• INSTRUCTIONS TO FOLLOW
Copy each line in the data below that contains the word "label".

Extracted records
____

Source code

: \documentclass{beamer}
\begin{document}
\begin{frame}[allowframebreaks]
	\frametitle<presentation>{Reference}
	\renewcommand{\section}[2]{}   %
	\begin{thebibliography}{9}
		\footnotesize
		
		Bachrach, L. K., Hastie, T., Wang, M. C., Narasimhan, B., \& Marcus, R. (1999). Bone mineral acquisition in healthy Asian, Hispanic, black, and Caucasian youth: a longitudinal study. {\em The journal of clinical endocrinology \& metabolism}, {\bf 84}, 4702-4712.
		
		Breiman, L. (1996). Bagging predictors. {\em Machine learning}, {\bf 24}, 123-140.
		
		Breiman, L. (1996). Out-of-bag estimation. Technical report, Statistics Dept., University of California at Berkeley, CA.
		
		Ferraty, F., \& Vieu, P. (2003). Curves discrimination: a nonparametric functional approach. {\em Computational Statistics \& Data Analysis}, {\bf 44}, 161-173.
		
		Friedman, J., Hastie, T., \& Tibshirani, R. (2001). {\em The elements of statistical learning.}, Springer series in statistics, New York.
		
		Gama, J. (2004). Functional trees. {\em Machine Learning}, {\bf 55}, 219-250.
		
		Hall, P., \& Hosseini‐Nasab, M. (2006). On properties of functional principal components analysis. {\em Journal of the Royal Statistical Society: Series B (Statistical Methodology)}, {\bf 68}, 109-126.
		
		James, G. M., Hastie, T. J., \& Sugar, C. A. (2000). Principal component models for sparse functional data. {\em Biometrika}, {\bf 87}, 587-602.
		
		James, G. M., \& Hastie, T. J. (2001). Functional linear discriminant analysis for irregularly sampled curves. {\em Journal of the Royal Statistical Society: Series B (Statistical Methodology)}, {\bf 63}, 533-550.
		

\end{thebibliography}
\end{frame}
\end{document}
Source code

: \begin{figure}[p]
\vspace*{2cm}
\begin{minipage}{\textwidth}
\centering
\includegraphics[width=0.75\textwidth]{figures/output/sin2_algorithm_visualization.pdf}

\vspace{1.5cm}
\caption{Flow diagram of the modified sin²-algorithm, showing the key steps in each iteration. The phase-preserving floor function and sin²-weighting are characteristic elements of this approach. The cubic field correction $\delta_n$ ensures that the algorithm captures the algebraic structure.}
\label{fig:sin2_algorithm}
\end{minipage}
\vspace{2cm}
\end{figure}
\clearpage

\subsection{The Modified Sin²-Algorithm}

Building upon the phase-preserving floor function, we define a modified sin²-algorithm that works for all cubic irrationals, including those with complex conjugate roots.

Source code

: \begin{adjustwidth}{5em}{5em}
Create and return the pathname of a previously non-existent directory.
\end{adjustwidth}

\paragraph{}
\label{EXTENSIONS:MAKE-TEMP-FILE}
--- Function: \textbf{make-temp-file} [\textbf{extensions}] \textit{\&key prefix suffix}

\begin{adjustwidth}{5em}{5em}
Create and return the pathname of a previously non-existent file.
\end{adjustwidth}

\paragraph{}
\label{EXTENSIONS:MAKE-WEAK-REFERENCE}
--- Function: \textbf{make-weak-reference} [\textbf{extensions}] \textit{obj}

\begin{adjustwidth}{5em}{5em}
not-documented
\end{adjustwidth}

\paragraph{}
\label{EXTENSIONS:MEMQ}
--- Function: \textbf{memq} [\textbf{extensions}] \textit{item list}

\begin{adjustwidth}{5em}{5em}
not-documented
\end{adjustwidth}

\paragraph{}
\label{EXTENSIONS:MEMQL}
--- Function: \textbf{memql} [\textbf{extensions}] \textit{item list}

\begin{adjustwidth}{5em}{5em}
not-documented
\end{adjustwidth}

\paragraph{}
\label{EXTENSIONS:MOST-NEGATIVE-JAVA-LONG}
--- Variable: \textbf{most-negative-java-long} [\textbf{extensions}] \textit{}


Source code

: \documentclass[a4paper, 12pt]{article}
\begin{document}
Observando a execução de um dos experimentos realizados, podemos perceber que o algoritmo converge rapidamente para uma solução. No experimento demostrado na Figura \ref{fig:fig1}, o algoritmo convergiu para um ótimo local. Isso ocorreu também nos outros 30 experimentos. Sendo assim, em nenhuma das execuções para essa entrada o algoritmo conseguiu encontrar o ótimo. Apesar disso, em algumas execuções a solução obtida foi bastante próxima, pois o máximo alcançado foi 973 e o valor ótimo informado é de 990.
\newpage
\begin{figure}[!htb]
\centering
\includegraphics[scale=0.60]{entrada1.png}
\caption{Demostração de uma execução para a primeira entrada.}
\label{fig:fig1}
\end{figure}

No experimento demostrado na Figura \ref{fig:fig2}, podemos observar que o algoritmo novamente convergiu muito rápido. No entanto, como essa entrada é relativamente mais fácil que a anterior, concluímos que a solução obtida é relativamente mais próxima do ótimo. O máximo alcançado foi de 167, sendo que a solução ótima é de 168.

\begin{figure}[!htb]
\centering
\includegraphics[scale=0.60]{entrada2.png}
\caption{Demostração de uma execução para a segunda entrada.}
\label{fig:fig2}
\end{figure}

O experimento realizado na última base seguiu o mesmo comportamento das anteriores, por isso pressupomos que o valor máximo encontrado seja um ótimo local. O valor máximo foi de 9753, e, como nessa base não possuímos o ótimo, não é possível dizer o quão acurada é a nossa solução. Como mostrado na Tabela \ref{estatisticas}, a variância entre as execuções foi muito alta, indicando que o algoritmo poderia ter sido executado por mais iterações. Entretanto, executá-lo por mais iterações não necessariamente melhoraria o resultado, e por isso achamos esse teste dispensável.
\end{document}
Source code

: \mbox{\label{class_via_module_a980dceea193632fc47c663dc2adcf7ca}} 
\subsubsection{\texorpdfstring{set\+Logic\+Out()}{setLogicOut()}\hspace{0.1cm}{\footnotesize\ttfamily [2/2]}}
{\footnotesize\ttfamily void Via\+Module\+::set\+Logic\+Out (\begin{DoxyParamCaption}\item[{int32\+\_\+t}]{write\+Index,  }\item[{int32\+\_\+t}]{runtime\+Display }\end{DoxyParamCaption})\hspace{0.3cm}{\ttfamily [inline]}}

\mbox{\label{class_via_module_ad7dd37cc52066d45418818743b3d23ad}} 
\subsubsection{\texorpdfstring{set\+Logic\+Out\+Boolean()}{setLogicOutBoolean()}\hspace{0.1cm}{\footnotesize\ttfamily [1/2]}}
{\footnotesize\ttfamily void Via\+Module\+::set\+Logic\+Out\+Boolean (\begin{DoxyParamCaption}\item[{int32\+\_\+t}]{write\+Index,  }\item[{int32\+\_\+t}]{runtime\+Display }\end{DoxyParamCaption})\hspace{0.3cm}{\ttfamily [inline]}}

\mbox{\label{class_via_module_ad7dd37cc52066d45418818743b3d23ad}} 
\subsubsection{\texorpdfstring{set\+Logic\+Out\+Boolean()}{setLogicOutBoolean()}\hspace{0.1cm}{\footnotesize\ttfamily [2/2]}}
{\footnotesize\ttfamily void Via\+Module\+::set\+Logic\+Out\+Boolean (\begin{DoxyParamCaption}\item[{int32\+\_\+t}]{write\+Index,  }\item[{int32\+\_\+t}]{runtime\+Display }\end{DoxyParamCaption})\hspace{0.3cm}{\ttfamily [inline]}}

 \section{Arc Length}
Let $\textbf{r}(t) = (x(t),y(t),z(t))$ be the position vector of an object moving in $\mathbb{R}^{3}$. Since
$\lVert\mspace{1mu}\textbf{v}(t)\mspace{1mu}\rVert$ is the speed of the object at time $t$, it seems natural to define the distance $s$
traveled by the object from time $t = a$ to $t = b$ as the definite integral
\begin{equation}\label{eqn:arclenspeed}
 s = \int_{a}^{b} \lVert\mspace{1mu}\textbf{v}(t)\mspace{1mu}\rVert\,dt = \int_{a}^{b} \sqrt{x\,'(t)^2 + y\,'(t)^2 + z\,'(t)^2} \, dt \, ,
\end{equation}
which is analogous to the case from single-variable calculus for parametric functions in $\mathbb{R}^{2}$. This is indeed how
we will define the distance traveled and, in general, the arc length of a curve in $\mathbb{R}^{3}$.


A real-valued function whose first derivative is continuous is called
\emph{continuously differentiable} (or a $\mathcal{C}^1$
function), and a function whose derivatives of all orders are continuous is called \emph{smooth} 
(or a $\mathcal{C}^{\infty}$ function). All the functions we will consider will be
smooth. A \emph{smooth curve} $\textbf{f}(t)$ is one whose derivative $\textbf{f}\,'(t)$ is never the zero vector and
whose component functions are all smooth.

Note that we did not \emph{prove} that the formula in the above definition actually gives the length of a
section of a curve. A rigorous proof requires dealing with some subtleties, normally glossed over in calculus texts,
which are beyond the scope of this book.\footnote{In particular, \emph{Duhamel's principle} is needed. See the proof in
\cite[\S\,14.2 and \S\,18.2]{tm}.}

____

• ANSWER SECTION
\label{fig:sin2_algorithm}
\label{EXTENSIONS:MAKE-TEMP-FILE}
\label{EXTENSIONS:MAKE-WEAK-REFERENCE}
\label{EXTENSIONS:MEMQ}
\label{EXTENSIONS:MEMQL}
\label{EXTENSIONS:MOST-NEGATIVE-JAVA-LONG}
\label{fig:fig1}
\label{fig:fig2}
: \mbox{\label{class_via_module_a980dceea193632fc47c663dc2adcf7ca}} 
\mbox{\label{class_via_module_ad7dd37cc52066d45418818743b3d23ad}} 
\mbox{\label{class_via_module_ad7dd37cc52066d45418818743b3d23ad}} 
\begin{equation}\label{eqn:arclenspeed}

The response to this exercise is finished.